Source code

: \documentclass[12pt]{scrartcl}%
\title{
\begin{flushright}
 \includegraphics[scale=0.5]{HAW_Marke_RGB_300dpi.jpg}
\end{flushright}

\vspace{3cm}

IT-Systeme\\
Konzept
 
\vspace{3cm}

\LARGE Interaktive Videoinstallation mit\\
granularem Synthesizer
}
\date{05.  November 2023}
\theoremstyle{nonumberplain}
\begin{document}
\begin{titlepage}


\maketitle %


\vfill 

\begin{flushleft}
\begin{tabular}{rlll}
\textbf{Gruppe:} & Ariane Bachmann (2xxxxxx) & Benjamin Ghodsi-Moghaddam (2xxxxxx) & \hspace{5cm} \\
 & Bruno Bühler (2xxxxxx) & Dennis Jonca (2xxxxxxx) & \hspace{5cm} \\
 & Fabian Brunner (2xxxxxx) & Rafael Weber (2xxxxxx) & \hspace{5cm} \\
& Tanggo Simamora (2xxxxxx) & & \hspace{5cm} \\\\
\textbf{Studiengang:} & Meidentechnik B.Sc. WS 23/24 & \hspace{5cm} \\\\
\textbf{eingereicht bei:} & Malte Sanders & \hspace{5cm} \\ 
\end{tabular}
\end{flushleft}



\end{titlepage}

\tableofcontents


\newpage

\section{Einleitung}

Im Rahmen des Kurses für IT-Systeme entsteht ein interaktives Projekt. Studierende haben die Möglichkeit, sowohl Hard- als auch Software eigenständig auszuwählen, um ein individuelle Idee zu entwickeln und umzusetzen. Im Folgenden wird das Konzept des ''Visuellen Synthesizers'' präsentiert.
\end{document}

> Problem:
Within the records above, find every line holding the word "Systeme" and give the total as a bare number.

> Response box:
2